Results: Cellular internalization of HA was regulated by CD44 receptors. In mouse xenografts, HA conjugation significantly enhanced tumor cell uptake compared to unconjugated drugs. Discussion: The results suggested that the main mechanism of HA-based conjugate uptake may be active transport via CD44 in conjunction with a clathrin-dependent endocytic
selleck chemical pathway. Other HA receptors, hyaluronan-mediated motility receptor (RHAMM) and lymphatic vessel endothelial hyaluronan receptor (LYVE-1), did not play a significant role in conjugate uptake. Conclusions: HA conjugation significantly increased CD44-mediated drug uptake and extended the residence time of drugs in tumor cells.”
“Previous studies describing the no-reflow phenomenon in patients with acute myocardial infarction (AMI) undergoing percutaneous coronary intervention (PCI) were largely confined to single-center studies or small registries. To better characterize the incidence, predictors, and outcomes of
the no-reflow phenomenon in a large contemporary population, we analyzed patients with AMI who were undergoing PCI of native coronary artery check details stenoses in the CathPCI Registry from January 1, 2004 through September 5, 2008 (n = 291,380). The angiographic no-reflow phenomenon was site reported using a standardized definition. No-reflow developed in 2.3% of the patients with AMI (n = 6,553) during PCI. Older age, ST-segment elevation AMI, prolonged interval from symptom onset to admission, and cardiogenic shock were clinical variables independently associated with the development of no-reflow (p <0.001). The angiographic factors independently associated with no-reflow included longer lesion length, higher risk class C lesions, bifurcation lesions, and impaired preprocedure Thrombolysis In Myocardial Infarction flow (p <0.001). No-reflow was associated with greater in-hospital mortality (12.6% vs 3.8%, adjusted odds ratio 2.20, 95% confidence interval 1.97 to 2.47, p <0.001) and unsuccessful lesion outcome (29.7% vs 6.6%, adjusted odds ratio
4.70, 95% confidence interval 4.28 Galardin order to 5.17, p <0.001) compared to patients without no-reflow. In conclusion, the development of no-reflow, although relatively uncommon during PCI for AMI, is associated with adverse clinical outcomes. Upfront strategies to reduce the incidence of no-reflow could be considered for high-risk patients to improve outcomes. (C) 2013 Elsevier Inc. All rights reserved. (Am J Cardiol 2013;111:178-184)”

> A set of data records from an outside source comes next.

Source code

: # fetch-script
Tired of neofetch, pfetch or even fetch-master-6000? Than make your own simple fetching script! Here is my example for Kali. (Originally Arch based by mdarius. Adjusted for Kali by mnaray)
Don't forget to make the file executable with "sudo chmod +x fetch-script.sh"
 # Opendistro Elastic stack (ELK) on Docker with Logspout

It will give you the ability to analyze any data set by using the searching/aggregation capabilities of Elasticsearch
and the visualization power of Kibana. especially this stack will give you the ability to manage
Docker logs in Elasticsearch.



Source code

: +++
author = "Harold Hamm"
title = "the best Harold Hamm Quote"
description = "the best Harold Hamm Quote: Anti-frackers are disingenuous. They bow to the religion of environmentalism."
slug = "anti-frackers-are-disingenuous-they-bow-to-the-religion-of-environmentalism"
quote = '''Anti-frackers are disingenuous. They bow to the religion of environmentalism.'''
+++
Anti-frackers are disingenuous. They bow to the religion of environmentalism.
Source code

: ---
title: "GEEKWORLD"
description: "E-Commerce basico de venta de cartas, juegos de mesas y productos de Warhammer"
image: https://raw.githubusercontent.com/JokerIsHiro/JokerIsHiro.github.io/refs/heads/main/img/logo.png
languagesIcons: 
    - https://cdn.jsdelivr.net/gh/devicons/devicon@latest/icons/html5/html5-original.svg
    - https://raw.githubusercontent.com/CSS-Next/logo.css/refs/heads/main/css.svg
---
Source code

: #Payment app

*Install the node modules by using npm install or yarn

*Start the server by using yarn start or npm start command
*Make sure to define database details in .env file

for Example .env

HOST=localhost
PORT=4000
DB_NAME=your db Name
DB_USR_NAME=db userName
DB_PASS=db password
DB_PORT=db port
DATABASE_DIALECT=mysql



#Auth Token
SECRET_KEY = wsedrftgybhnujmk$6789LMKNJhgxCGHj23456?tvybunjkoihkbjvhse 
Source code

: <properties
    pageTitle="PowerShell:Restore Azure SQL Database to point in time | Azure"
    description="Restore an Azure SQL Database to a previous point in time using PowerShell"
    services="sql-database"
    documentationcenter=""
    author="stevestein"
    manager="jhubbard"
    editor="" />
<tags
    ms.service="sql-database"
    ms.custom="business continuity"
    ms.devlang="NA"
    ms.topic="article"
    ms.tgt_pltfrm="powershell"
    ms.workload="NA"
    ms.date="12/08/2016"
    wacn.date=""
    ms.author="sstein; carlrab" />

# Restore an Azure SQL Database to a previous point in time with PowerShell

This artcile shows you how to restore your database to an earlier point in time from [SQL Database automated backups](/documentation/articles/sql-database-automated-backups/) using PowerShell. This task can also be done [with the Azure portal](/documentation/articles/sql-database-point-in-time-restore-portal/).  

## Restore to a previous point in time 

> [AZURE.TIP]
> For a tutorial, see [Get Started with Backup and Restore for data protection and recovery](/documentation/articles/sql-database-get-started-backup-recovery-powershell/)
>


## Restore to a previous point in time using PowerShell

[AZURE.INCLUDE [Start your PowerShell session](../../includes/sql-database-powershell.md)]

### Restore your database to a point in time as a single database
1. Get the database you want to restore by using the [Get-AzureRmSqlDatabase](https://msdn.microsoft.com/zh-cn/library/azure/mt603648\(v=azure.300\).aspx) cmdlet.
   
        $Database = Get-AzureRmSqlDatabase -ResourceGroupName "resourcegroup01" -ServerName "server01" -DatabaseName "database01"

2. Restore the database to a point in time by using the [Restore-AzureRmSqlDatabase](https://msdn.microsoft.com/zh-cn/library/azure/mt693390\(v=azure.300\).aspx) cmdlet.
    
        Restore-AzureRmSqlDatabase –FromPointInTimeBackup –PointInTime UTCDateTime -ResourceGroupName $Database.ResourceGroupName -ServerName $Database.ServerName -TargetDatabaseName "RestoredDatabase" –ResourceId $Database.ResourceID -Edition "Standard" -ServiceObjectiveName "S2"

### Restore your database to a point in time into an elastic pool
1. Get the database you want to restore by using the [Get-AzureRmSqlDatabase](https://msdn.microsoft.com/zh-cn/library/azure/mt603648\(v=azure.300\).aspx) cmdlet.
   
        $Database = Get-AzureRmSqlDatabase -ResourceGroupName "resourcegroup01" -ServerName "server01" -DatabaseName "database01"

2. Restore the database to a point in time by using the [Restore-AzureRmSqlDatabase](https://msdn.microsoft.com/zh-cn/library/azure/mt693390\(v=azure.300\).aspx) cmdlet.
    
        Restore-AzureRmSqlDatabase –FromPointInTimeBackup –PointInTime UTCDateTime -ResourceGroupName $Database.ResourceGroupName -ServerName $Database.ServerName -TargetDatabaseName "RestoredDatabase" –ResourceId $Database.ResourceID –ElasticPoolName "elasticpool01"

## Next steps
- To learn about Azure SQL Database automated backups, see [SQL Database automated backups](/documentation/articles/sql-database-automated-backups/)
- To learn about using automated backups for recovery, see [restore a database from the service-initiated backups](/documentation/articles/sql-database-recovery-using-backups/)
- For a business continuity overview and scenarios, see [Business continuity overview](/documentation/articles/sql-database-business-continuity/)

“Autophagy is a catabolic cellular process involving dynamic membrane rearrangement. Here, we review the understanding of autophagy, focusing on the late stages of the process, from the closing of the autophagosome to fusion with the lysosome. We propose the Reverse fusion model, for the closing autophagosome. In this model, autophagosome closure proceeds in a topologically similar but reverse order to membrane fusion during the escape of influenza virus from the endosome.